In his speech on the role of good governance in international relations, Cardin asserted that there were multiple concerns in India, ranging from extra-judicial killing, curtailment of religious freedom, anti-conversion laws and violence against women.
Elaborating on his views, Cardin said that the issue of religious freedom was not uniform in the entire country, but more pronounced in certain states.
Referring to a 2015 report by the US Commission for International Religious Freedom on the state of religious minorities in India, Cardin said that anti-conversion laws were being used to infringe on the people’s right to religious freedom. India has refused to accept the findings of that report.
The Democratic junior senator from Maryland said that there was a “greater and urgent need” for action to be taken to protect religious tolerance.
Asked if he will bring up this issue during his meeting with Modi, he replied in the positive. “There will be some meetings that will take place in the Hill. I will be hosting a dinner for the prime minister,” he said.

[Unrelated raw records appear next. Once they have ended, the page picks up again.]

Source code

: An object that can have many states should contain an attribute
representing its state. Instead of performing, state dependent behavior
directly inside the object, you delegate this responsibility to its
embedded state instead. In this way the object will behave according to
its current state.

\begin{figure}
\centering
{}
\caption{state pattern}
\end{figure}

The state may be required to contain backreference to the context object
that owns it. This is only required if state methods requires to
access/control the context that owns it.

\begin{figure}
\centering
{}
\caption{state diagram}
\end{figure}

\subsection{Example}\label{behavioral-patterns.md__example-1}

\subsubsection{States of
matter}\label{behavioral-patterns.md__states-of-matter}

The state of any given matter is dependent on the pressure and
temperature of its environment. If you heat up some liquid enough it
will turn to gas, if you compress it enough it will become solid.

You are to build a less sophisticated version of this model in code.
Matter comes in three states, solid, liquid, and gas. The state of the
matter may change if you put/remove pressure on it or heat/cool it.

In answer to a query about the congressional hearing that talked about ‘award wapsi,’ Cardin said, “We were primarily discussing trafficking issues… Senator (John) McCain raised the issue of intolerance… you would have to ask him”.
When posed a question about intolerance also being prevalent in US, he agreed, saying that there was “no question that there have been instances of intolerance in US”.

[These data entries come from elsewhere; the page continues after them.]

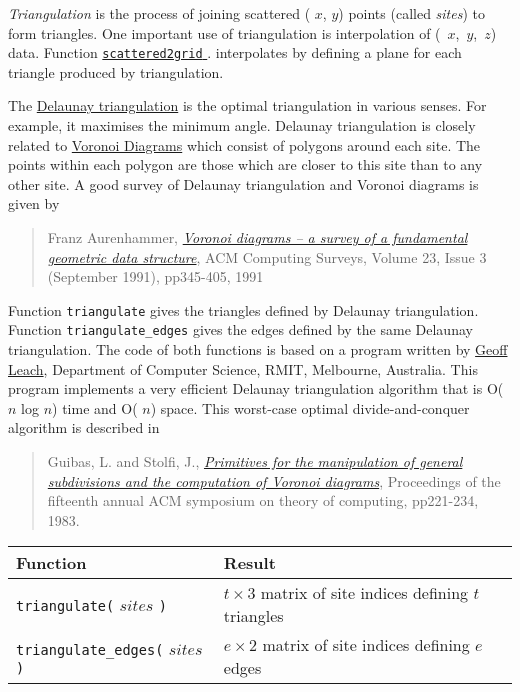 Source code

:   \par 
  \textit{Triangulation} is the process of joining scattered ( 
  $x$, 
  $y$) points (called 
  \textit{sites}) to form triangles. One important use of triangulation
  is interpolation of 
  \mbox{( 
  $x$, 
  $y$, 
  $z$)} data. Function 
  \href{nap-function-lib.html\#scattered2grid}{ \texttt{scattered2grid} } . interpolates by defining a plane for each triangle produced by
  triangulation.
  \par The 
  \href{http://www.ics.uci.edu/$\sim$eppstein/gina/delaunay.html}{Delaunay triangulation} is the optimal triangulation in various senses. For
  example, it maximises the minimum angle. Delaunay triangulation is
  closely related to 
  \href{http://www.ics.uci.edu/$\sim$eppstein/gina/voronoi.html}{Voronoi Diagrams} which consist of polygons around each site. The points
  within each polygon are those which are closer to this site than to
  any other site. A good survey of Delaunay triangulation and Voronoi
  diagrams is given by
  \begin{quote}Franz Aurenhammer, 
  \href{http://portal.acm.org/citation.cfm?doid=116873.116880}{\emph{Voronoi diagrams -- a survey of a fundamental geometric data structure}}, ACM Computing Surveys, Volume 23, Issue 3 (September 1991),
  pp345-405, 1991\end{quote}
  \par Function 
  \texttt{triangulate} gives the triangles defined by Delaunay
  triangulation. Function 
  \texttt{triangulate\_edges} gives the edges defined by the same
  Delaunay triangulation. The code of both functions is based on a
  program written by 
  \href{http://goanna.cs.rmit.edu.au/$\sim$gl/}{Geoff Leach},
  Department of Computer Science, RMIT, Melbourne, Australia. This
  program implements a very efficient Delaunay triangulation algorithm
  that is O( 
  $n$ log 
  $n$) time and O( 
  $n$) space. This worst-case optimal divide-and-conquer
  algorithm is described in
  \begin{quote}Guibas, L. and Stolfi, J., 
  \href{http://portal.acm.org/citation.cfm?id=808751$\backslash$\&amp;dl=ACM$\backslash$\&amp;coll=portal}{ \emph{Primitives for the manipulation of general subdivisions and the computation of Voronoi diagrams}}, Proceedings of the fifteenth annual ACM symposium on theory of
  computing, pp221-234, 1983.\end{quote}
  \par

  \begin{tabular}{|l|l|}
    \hline 
      \textbf{Function} & \textbf{Result}
    \\
      \hline 
      \hline 
        \texttt{triangulate(} $sites$ \texttt{)} & $t\times 3$ matrix of site indices defining $t$ triangles
      \\
      \hline 
        \texttt{triangulate\_edges(} $sites$ \texttt{)} & $e\times 2$ matrix of site indices defining $e$ edges
      \\
  \hline
\end{tabular}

Cardin felt that India’s model of federalism was a roadblock to meeting the challenge of good governance, stating that “the current federal system in India is challenging the effectiveness of national policies… There are extra-judicial killings in India. It’s different in different areas of the country. That cannot be allowed to continue.”
He dwelled for some time on the condition of women, adding that the treatment of women was a barometer of a country’s progress and that India’s women were vulnerable.
He also raised the topic of human trafficking and noted that India was tier 2 country in the global index on human trafficking. Cardin did, however, acknowledge the proposal by the Indian government for a more stringent law on the matter, and expressed his hope that it would be passed and implemented.
Cardin went on to commend Modi on his hard stance on corruption, but added that more needed to be done. He iterated that corruption leads to violation of human rights and security, robs the economy, and minimises the impact of aid and sustainable development. He pointed out that corruption has also historically lead to political instability and the collapse of governments, citing the examples of Russia and Ukraine.